**ABOUT THIS EXERCISE:** Every line of the following records that includes "Study" should be copied.

(Plain-text document sources)
/---

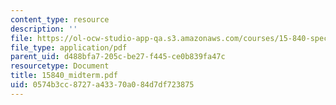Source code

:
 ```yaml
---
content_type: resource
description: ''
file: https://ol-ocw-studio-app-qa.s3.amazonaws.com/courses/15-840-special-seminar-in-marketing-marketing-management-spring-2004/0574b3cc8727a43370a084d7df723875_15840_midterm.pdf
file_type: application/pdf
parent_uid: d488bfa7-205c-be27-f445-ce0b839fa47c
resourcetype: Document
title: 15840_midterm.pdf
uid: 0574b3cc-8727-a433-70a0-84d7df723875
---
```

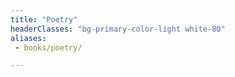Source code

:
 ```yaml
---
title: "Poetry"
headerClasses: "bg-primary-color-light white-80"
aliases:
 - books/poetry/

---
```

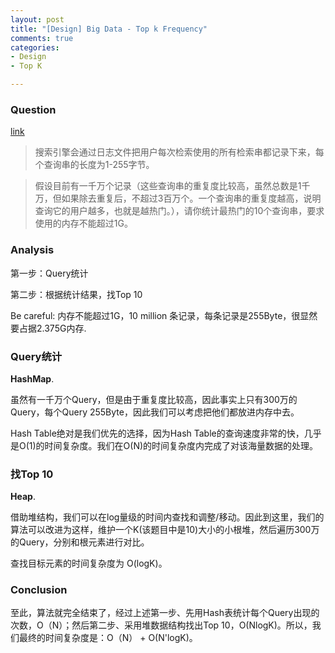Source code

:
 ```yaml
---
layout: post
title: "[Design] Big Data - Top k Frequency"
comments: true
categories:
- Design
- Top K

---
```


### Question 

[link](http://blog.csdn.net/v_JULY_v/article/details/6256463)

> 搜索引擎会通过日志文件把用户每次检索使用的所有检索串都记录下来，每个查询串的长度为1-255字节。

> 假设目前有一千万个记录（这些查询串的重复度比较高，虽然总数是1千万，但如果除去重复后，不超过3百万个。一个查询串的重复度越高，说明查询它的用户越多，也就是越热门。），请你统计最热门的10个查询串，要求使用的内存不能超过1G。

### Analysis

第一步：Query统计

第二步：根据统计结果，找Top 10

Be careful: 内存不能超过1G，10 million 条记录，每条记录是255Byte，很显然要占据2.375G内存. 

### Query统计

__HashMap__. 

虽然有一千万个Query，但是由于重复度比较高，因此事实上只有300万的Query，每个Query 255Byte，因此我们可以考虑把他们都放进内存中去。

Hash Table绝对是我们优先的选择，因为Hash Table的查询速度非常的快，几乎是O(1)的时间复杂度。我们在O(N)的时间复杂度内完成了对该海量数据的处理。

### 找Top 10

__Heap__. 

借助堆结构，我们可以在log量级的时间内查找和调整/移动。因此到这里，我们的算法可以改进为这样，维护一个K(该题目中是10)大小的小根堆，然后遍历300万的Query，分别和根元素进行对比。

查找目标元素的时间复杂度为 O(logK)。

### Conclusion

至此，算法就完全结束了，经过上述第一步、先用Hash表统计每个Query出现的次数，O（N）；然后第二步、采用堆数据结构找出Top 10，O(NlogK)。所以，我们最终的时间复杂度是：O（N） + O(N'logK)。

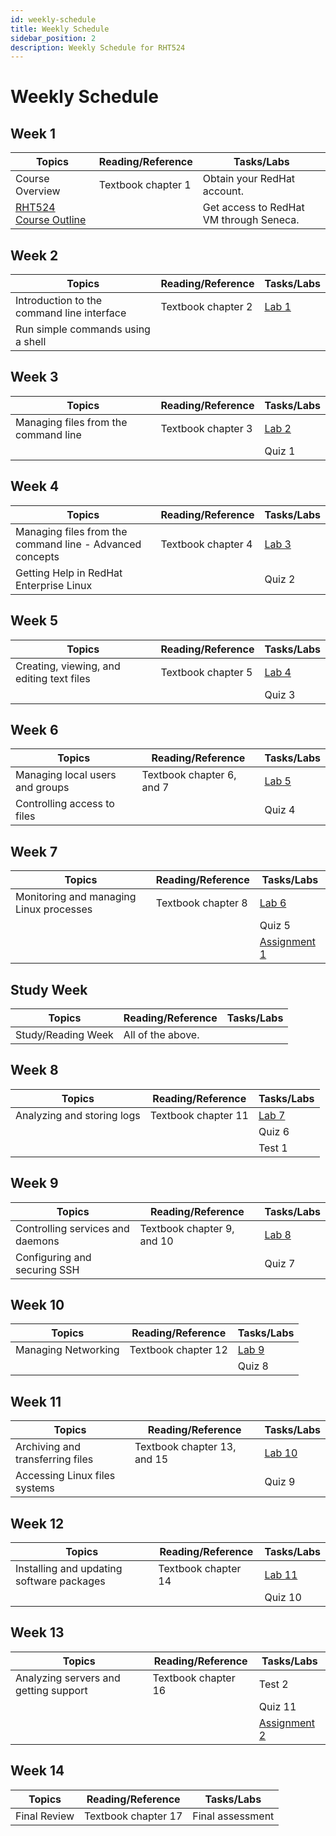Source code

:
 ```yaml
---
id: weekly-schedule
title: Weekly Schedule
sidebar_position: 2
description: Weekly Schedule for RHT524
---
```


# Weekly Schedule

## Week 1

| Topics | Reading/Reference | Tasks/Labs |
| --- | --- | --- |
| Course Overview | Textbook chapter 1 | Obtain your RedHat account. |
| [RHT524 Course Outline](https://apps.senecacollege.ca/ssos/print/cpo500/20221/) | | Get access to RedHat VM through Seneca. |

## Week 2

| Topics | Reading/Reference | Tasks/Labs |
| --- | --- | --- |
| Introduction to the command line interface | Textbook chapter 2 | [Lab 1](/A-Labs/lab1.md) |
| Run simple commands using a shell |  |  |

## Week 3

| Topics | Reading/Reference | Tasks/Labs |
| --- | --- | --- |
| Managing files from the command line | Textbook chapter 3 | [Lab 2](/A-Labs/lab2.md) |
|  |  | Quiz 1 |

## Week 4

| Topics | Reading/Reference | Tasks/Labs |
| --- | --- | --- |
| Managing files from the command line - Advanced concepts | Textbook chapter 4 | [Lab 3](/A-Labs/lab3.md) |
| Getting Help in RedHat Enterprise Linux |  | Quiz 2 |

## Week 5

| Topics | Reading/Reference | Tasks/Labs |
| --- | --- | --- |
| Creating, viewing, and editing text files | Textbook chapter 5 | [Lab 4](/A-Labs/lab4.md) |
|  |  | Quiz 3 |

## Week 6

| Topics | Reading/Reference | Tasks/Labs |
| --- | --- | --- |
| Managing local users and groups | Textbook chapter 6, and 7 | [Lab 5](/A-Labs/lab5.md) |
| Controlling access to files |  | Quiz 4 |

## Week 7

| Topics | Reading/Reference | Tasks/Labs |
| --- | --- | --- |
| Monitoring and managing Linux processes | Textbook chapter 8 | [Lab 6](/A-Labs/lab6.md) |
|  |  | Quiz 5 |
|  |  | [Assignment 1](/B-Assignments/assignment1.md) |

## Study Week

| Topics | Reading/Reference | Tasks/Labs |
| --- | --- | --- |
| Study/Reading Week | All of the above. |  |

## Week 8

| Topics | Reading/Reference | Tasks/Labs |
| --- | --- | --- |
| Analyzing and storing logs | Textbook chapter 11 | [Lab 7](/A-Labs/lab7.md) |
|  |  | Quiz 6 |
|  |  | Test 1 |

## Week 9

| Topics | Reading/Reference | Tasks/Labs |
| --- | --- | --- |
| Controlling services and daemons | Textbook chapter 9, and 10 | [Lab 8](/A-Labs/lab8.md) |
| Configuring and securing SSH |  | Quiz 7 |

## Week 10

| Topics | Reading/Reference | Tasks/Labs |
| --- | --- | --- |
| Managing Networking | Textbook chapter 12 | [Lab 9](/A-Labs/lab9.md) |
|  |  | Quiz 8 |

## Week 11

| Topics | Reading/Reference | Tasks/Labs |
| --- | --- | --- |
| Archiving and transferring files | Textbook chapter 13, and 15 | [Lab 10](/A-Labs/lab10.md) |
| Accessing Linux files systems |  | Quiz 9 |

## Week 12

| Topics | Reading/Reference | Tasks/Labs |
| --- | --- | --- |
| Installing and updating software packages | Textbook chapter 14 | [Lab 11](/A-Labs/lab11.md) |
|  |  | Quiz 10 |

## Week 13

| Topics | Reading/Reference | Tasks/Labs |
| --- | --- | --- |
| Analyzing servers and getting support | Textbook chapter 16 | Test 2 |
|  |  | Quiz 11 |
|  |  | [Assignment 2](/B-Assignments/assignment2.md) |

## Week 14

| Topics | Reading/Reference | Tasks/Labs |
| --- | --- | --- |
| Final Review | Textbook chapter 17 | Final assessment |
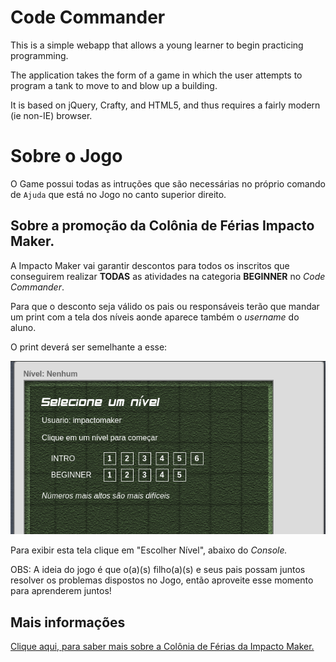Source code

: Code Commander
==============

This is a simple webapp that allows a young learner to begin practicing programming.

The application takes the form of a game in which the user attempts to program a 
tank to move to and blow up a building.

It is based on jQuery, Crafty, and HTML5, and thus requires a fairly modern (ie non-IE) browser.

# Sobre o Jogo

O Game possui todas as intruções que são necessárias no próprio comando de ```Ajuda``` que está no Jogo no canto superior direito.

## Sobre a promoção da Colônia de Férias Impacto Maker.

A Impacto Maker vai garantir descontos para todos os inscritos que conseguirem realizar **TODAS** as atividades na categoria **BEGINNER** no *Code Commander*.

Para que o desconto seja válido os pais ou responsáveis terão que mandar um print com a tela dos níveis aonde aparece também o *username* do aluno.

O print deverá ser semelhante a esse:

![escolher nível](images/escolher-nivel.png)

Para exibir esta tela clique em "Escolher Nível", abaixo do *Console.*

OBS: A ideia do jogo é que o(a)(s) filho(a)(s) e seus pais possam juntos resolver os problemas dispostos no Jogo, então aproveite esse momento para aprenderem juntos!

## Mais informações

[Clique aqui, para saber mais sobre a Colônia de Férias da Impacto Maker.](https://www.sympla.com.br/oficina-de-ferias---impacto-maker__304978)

\---
/---

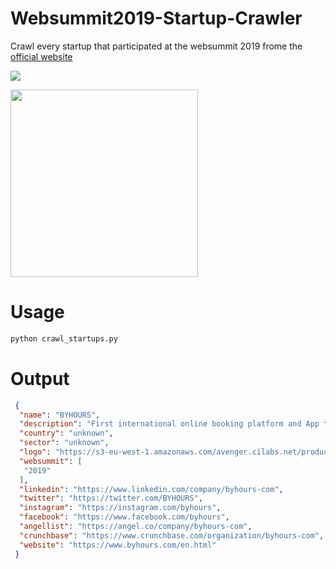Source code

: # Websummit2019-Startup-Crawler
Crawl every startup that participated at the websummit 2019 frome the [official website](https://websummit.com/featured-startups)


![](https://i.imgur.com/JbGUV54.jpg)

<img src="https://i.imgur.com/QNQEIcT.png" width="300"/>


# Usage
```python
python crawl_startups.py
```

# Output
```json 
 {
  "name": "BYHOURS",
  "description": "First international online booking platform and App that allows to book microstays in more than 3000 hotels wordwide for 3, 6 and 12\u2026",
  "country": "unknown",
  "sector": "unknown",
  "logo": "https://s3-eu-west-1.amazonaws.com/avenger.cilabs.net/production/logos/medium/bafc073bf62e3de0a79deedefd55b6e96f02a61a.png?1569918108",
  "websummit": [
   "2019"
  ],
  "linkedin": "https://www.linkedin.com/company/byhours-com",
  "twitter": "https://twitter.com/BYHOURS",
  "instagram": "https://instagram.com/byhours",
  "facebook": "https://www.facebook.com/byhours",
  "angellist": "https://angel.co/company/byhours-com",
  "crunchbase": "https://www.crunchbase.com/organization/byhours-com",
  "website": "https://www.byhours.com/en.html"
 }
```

\---

**RESPONSE FOR THIS EXERCISE:**
## Study Week
| Study/Reading Week | All of the above. |  |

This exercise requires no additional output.